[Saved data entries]
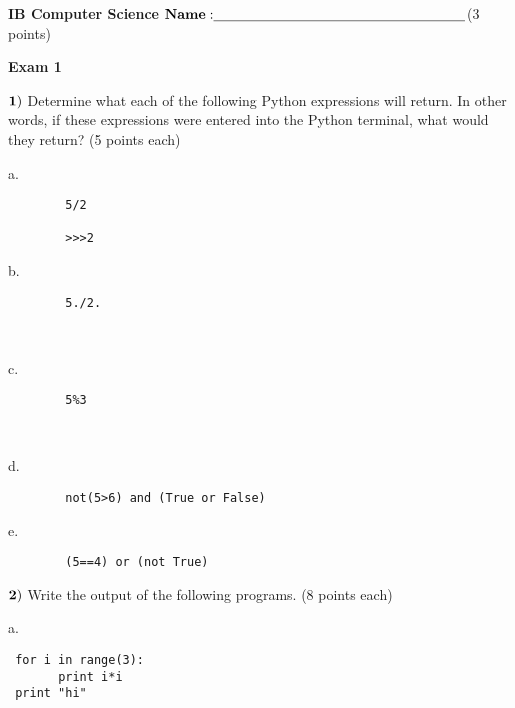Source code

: \documentclass{article}
\begin{document}

\doublespacing
\textbf{IB Computer Science }                        %
 \hfill                             %
$ {\bf Name: } \underline{\hspace{2.5in}}$(3 points)

\begin{centering}
\vspace{1cm}
\textbf{Exam 1}\\
\end{centering}
\vspace{1cm}
 
$\bf{1)}$ Determine what each of the following Python expressions will return.  In other words, if these expressions were entered into the Python terminal, what would they return?
(5 points each)

\vspace{1cm}
  
 a.  
 \begin{verbatim}
 		5/2
		
		>>>2
 \end{verbatim}

 
 b.   \begin{verbatim}
 		5./2.
		
	
 \end{verbatim}
  
 
 c.  
  \begin{verbatim}
 		5%3
		
		
 \end{verbatim}
 \vspace{1cm}
  
 d. 
  \begin{verbatim}
 		not(5>6) and (True or False) 
 \end{verbatim}
 \vspace{1cm}
 
 e. 
  \begin{verbatim}
 		(5==4) or (not True) 
 \end{verbatim}
 \vspace{1cm}

  \newpage
  
 $\bf{2)}$ Write the output of the following programs. (8 points each)
 
 \vspace{1cm}

  
 a.   \begin{verbatim}
 for i in range(3):
       print i*i
 print "hi"
 \end{verbatim}
 \vspace{1cm}
 
\end{document}
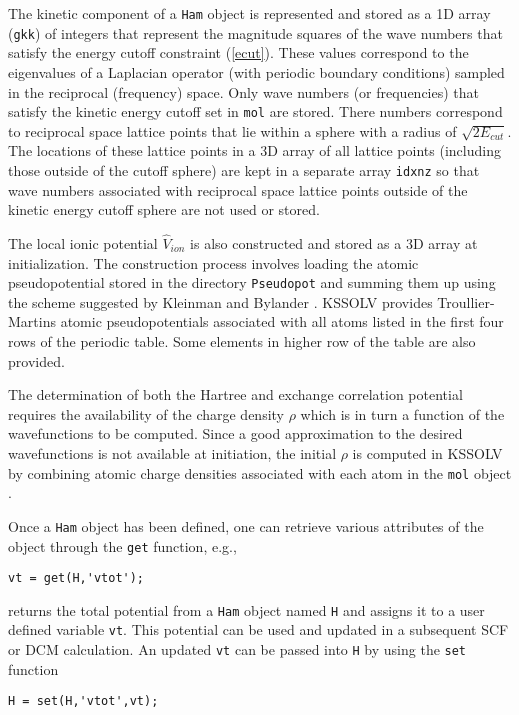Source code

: \documentclass[11pt]{book}
\begin{document}
The kinetic component of a {\tt Ham} object is represented and stored 
as a 1D array ({\tt gkk}) of integers that represent the magnitude squares 
of the wave numbers that satisfy the energy cutoff constraint (\ref{ecut}). 
These values correspond to the eigenvalues of a Laplacian 
operator (with periodic boundary conditions) sampled in the reciprocal
(frequency) space. Only wave numbers (or frequencies)
that satisfy the kinetic energy cutoff set in {\tt mol} are stored.
There numbers correspond to reciprocal space lattice points that lie 
within a sphere with a radius of $\sqrt{2E_{cut}}$.
The locations of these lattice points in a 3D array of all lattice
points (including those outside of the cutoff sphere) are kept 
in a separate array {\tt idxnz} so that wave numbers associated with
reciprocal space lattice points outside of the kinetic energy cutoff sphere
are not used or stored.

The local ionic potential $\hat{V}_{ion}$ is also constructed and stored 
as a 3D array at initialization.  The construction process involves
loading the atomic pseudopotential stored in the directory {\tt Pseudopot} 
and summing them up using the scheme suggested by Kleinman and Bylander 
\cite{kbpseudo}.  KSSOLV provides Troullier-Martins \cite{tmpseudo} atomic 
pseudopotentials associated with all atoms listed in the first four
rows of the periodic table. Some elements in higher row of the
table are also provided.

The determination of both the Hartree and exchange correlation
potential requires the availability of the charge density $\rho$
which is in turn a function of the wavefunctions to be computed.
Since a good approximation to the desired wavefunctions is not available
at initiation, the initial $\rho$ is computed in KSSOLV by combining
atomic charge densities associated with each atom in the {\tt mol}
object \cite{kbpseudo}.

Once a {\tt Ham} object has been defined, one can retrieve various
attributes of the object through the {\tt get} function, e.g.,
\begin{verbatim}
vt = get(H,'vtot');
\end{verbatim}
returns the total potential from a {\tt Ham} object named {\tt H}
and assigns it to a user defined variable {\tt vt}. This potential
can be used and updated in a subsequent SCF or DCM calculation. An updated
{\tt vt} can be passed into {\tt H} by using the {\tt set} function
\begin{verbatim}
H = set(H,'vtot',vt);
\end{verbatim}
\end{document}
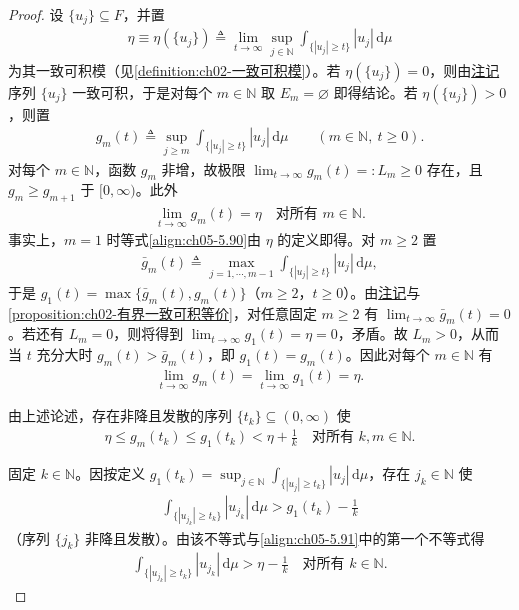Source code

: \documentclass[../../main.tex]{subfiles}
\begin{document}
\begin{proof}
设 $\{u_j\}\subseteq F$，并置
\begin{align*}
\eta\equiv\eta(\{u_j\})\triangleq\lim_{t\to\infty}\sup_{j\in\mathbb{N}}\int_{\{|u_j|\geqslant t\}}|u_j|\,\mathrm{d}\mu
\end{align*}
为其一致可积模（见\cref{definition:ch02-一致可积模}）。若 $\eta(\{u_j\})=0$，则由\hyperref[remark:ch02-模零一致可积]{注记}序列 $\{u_j\}$ 一致可积，于是对每个 $m\in\mathbb{N}$ 取 $E_m=\varnothing$ 即得结论。若 $\eta(\{u_j\})>0$，则置
\begin{align}
g_m(t)\triangleq\sup_{j\geqslant m}\int_{\{|u_j|\geqslant t\}}|u_j|\,\mathrm{d}\mu
\qquad(m\in\mathbb{N},\ t\geqslant0).\label{align:ch05-5.89}
\end{align}
对每个 $m\in\mathbb{N}$，函数 $g_m$ 非增，故极限 $\lim_{t\to\infty}g_m(t)=:L_m\geqslant0$ 存在，且 $g_m\geqslant g_{m+1}$ 于 $[0,\infty)$。此外
\begin{align}
\lim_{t\to\infty}g_m(t)=\eta\quad\text{对所有 }m\in\mathbb{N}.\label{align:ch05-5.90}
\end{align}
事实上，$m=1$ 时等式\eqref{align:ch05-5.90}由 $\eta$ 的定义即得。对 $m\geqslant2$ 置
\begin{align*}
\bar g_m(t)\triangleq\max_{j=1,\cdots ,m-1}\int_{\{|u_j|\geqslant t\}}|u_j|\,\mathrm{d}\mu,
\end{align*}
于是 $g_1(t)=\max\{\bar g_m(t),g_m(t)\}$（$m\geqslant2$，$t\geqslant0$）。由\hyperref[remark:ch02-单点一致可积]{注记}与\cref{proposition:ch02-有界一致可积等价}，对任意固定 $m\geqslant2$ 有 $\lim_{t\to\infty}\bar g_m(t)=0$。若还有 $L_m=0$，则将得到 $\lim_{t\to\infty}g_1(t)=\eta=0$，矛盾。故 $L_m>0$，从而当 $t$ 充分大时 $g_m(t)>\bar g_m(t)$，即 $g_1(t)=g_m(t)$。因此对每个 $m\in\mathbb{N}$ 有
\begin{align*}
\lim_{t\to\infty}g_m(t)=\lim_{t\to\infty}g_1(t)=\eta.
\end{align*}

由上述论述，存在非降且发散的序列 $\{t_k\}\subseteq(0,\infty)$ 使
\begin{align}
\eta\leqslant g_m(t_k)\leqslant g_1(t_k)<\eta+\frac1k
\quad\text{对所有 }k,m\in\mathbb{N}.\label{align:ch05-5.91}
\end{align}

固定 $k\in\mathbb{N}$。因按定义 $g_1(t_k)=\sup_{j\in\mathbb{N}}\int_{\{|u_j|\geqslant t_k\}}|u_j|\,\mathrm{d}\mu$，存在 $j_k\in\mathbb{N}$ 使
\begin{align*}
\int_{\{|u_{j_k}|\geqslant t_k\}}|u_{j_k}|\,\mathrm{d}\mu>g_1(t_k)-\frac1k
\end{align*}
（序列 $\{j_k\}$ 非降且发散）。由该不等式与\eqref{align:ch05-5.91}中的第一个不等式得
\begin{align}
\int_{\{|u_{j_k}|\geqslant t_k\}}|u_{j_k}|\,\mathrm{d}\mu>\eta-\frac1k
\quad\text{对所有 }k\in\mathbb{N}.\label{align:ch05-5.92}
\end{align}


\end{proof}
\end{document}
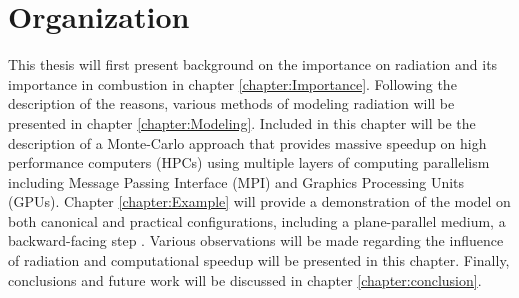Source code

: \section{Organization}
This thesis will first present background on the importance on radiation and its importance in combustion in chapter \ref{chapter:Importance}. 
Following the description of the reasons, various methods of modeling radiation will be presented in chapter \ref{chapter:Modeling}. Included in this chapter will be the description of a Monte-Carlo approach that provides massive speedup on high performance computers (HPCs) using multiple layers of computing parallelism including Message Passing Interface (MPI) and Graphics Processing Units (GPUs).
Chapter \ref{chapter:Example} will provide a demonstration of the model on both canonical and practical configurations, including a plane-parallel medium, a backward-facing step . Various observations will be made regarding the influence of radiation and computational speedup will be presented in this chapter.
Finally, conclusions and future work will be discussed in chapter \ref{chapter:conclusion}.
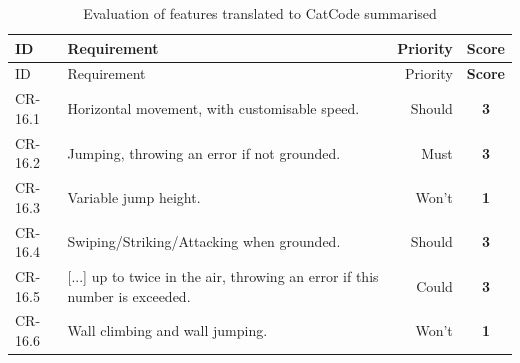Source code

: \begin{center}
  \begin{longtable}{lp{9.5cm}rc}
    \caption{Evaluation of features translated to CatCode summarised} \label{tab:results/cr/autoCatFeaturesInCatCode} \\
    \toprule
    ID
    & Requirement
    & Priority
    & \textbf{Score}\\ \midrule
    \endfirsthead
    \toprule
    ID
    & Requirement
    & Priority
    & \textbf{Score}\\ \midrule
    \endhead
    CR-16.1
    & Horizontal movement, with customisable speed.
    & Should
    & \textbf{3}
    \\
    CR-16.2
    & Jumping, throwing an error if not grounded.
    & Must
    & \textbf{3}
    \\
    CR-16.3
    & Variable jump height.
    & Won't
    & \textbf{1}
    \\
    CR-16.4
    & Swiping/Striking/Attacking when grounded.
    & Should
    & \textbf{3}
    \\
    CR-16.5
    & [...] up to twice in the air, throwing an error if this number is exceeded.
    & Could
    & \textbf{3}
    \\
    CR-16.6
    & Wall climbing and wall jumping.
    & Won't
    & \textbf{1}
    \\ 
    \bottomrule
  \end{longtable}
\end{center}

*Aim of the task*
The expected answer is a copy of each line above containing "associated".

*Response to this exercise*
in a separate array {\tt idxnz} so that wave numbers associated with
pseudopotentials associated with all atoms listed in the first four
atomic charge densities associated with each atom in the {\tt mol}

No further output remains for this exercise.